(Source texts of formatted documents)
-*-*-

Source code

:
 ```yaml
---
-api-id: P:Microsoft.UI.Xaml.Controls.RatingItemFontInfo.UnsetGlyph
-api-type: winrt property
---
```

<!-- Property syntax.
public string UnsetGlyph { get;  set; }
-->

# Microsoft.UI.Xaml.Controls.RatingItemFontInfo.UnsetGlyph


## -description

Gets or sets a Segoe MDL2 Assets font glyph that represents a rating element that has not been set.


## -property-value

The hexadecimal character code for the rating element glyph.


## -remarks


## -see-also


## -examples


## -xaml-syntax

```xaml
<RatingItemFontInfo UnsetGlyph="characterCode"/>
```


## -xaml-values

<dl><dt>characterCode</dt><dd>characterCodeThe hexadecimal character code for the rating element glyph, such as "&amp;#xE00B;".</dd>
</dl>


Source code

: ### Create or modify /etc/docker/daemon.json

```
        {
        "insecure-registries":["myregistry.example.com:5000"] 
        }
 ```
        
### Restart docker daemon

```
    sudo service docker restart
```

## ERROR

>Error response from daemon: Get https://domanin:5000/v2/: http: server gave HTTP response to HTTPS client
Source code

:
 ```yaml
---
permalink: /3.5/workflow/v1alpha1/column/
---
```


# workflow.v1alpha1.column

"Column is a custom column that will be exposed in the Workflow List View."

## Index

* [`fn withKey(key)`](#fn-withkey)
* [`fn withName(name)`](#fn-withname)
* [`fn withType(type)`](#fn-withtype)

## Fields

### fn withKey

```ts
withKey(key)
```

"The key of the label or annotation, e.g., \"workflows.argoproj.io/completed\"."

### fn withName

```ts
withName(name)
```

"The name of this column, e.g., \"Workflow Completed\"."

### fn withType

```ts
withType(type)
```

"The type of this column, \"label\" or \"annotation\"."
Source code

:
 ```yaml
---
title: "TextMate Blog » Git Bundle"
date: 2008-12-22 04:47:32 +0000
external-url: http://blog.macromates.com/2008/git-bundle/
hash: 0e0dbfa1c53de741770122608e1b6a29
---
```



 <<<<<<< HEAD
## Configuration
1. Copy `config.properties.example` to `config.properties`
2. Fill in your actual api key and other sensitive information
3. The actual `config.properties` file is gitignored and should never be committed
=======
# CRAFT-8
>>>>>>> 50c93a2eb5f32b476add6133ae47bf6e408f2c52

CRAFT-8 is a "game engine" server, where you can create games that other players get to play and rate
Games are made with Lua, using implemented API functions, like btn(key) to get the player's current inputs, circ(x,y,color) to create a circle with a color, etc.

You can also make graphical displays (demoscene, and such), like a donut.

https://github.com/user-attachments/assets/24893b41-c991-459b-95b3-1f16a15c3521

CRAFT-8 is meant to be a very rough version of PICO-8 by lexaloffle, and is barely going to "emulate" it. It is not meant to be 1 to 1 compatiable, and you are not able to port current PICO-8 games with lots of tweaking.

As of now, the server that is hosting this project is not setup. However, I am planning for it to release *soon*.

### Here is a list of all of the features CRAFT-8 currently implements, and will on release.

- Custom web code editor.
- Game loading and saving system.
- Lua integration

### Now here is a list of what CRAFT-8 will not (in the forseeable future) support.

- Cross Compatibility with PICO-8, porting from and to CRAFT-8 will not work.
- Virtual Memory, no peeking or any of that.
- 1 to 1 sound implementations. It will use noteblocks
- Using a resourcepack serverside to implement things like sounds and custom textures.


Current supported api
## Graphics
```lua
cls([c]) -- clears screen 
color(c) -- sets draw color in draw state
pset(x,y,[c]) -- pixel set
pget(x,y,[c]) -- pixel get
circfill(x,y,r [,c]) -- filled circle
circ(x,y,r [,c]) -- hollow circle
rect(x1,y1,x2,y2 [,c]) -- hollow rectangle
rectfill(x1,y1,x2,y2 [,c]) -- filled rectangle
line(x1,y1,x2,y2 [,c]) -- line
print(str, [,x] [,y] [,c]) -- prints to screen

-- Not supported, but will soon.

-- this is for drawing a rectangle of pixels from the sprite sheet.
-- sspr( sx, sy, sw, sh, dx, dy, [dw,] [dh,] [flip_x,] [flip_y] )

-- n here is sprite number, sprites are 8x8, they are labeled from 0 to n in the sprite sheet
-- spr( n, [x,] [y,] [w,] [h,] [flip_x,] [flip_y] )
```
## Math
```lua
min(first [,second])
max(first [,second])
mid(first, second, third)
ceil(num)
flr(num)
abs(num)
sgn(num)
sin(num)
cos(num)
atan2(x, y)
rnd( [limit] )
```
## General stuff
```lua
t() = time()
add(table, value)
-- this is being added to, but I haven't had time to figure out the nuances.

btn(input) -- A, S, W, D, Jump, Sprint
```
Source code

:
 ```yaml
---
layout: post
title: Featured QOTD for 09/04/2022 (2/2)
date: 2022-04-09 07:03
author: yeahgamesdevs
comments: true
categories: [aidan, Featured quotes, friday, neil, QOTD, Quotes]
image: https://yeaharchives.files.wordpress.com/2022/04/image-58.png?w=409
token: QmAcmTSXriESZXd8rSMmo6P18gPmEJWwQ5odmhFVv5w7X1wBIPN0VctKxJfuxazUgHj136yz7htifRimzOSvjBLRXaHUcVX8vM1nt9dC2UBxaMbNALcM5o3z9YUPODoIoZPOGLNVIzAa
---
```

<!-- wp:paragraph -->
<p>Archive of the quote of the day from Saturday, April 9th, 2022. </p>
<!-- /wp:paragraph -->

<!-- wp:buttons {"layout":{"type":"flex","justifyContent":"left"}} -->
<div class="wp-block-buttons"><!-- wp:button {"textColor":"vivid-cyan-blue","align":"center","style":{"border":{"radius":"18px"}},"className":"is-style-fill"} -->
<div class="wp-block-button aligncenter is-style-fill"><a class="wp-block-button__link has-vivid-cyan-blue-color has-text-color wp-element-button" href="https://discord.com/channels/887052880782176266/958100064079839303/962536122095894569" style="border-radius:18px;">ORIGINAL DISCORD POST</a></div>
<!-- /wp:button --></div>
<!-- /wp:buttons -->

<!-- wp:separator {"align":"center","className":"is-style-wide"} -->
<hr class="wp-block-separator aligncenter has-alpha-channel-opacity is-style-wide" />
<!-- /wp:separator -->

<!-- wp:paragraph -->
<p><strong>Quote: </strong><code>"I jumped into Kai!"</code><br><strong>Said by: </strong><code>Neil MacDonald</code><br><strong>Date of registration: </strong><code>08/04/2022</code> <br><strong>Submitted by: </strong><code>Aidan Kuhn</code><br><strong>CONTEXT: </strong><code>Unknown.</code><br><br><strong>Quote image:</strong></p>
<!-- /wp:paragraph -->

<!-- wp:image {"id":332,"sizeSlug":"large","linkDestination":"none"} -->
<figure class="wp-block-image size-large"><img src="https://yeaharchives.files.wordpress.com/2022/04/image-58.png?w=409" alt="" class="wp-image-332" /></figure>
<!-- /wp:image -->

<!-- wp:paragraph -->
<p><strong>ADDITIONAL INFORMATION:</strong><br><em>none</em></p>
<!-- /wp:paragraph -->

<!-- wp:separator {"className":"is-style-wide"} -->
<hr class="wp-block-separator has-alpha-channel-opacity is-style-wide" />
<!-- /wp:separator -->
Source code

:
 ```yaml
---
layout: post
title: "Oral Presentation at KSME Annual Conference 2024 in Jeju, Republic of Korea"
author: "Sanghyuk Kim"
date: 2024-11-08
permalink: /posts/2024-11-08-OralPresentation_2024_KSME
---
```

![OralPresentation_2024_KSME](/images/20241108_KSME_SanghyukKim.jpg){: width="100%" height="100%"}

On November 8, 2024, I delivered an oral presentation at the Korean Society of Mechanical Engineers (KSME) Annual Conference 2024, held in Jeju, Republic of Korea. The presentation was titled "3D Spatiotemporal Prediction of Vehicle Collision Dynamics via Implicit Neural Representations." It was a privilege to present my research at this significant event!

-*-*-

» Task to complete: If a line of the data holds the string "files", list it.

» Answer space:
image: https://yeaharchives.files.wordpress.com/2022/04/image-58.png?w=409
<figure class="wp-block-image size-large"><img src="https://yeaharchives.files.wordpress.com/2022/04/image-58.png?w=409" alt="" class="wp-image-332" /></figure>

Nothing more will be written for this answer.